<<<<

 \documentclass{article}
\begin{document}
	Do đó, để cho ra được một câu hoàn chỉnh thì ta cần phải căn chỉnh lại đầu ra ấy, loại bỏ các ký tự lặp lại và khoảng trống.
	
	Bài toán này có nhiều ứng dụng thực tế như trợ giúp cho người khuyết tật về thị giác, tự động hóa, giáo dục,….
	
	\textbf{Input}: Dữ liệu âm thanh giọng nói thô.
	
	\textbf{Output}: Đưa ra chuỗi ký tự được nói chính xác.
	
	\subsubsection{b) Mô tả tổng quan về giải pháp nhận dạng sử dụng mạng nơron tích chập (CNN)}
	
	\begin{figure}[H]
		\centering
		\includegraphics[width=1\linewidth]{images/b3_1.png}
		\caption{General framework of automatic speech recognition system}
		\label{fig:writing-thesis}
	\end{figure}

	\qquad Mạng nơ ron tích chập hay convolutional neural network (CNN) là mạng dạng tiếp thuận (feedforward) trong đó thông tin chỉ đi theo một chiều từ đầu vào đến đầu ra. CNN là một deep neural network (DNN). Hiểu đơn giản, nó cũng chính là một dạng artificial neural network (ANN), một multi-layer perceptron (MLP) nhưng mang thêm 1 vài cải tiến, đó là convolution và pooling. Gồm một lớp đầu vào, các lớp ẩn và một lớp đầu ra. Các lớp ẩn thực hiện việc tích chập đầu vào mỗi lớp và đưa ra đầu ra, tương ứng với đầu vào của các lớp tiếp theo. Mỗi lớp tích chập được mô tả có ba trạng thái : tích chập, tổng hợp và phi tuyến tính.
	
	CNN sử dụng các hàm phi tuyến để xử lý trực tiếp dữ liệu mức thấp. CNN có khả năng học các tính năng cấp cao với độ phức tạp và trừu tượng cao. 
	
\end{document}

>>>>

Copy out the material word for word and line for line.

 \documentclass{article}
\begin{document}
	Do đó, để cho ra được một câu hoàn chỉnh thì ta cần phải căn chỉnh lại đầu ra ấy, loại bỏ các ký tự lặp lại và khoảng trống.
	
	Bài toán này có nhiều ứng dụng thực tế như trợ giúp cho người khuyết tật về thị giác, tự động hóa, giáo dục,….
	
	\textbf{Input}: Dữ liệu âm thanh giọng nói thô.
	
	\textbf{Output}: Đưa ra chuỗi ký tự được nói chính xác.
	
	\subsubsection{b) Mô tả tổng quan về giải pháp nhận dạng sử dụng mạng nơron tích chập (CNN)}
	
	\begin{figure}[H]
		\centering
		\includegraphics[width=1\linewidth]{images/b3_1.png}
		\caption{General framework of automatic speech recognition system}
		\label{fig:writing-thesis}
	\end{figure}

	\qquad Mạng nơ ron tích chập hay convolutional neural network (CNN) là mạng dạng tiếp thuận (feedforward) trong đó thông tin chỉ đi theo một chiều từ đầu vào đến đầu ra. CNN là một deep neural network (DNN). Hiểu đơn giản, nó cũng chính là một dạng artificial neural network (ANN), một multi-layer perceptron (MLP) nhưng mang thêm 1 vài cải tiến, đó là convolution và pooling. Gồm một lớp đầu vào, các lớp ẩn và một lớp đầu ra. Các lớp ẩn thực hiện việc tích chập đầu vào mỗi lớp và đưa ra đầu ra, tương ứng với đầu vào của các lớp tiếp theo. Mỗi lớp tích chập được mô tả có ba trạng thái : tích chập, tổng hợp và phi tuyến tính.
	
	CNN sử dụng các hàm phi tuyến để xử lý trực tiếp dữ liệu mức thấp. CNN có khả năng học các tính năng cấp cao với độ phức tạp và trừu tượng cao. 
	
\end{document}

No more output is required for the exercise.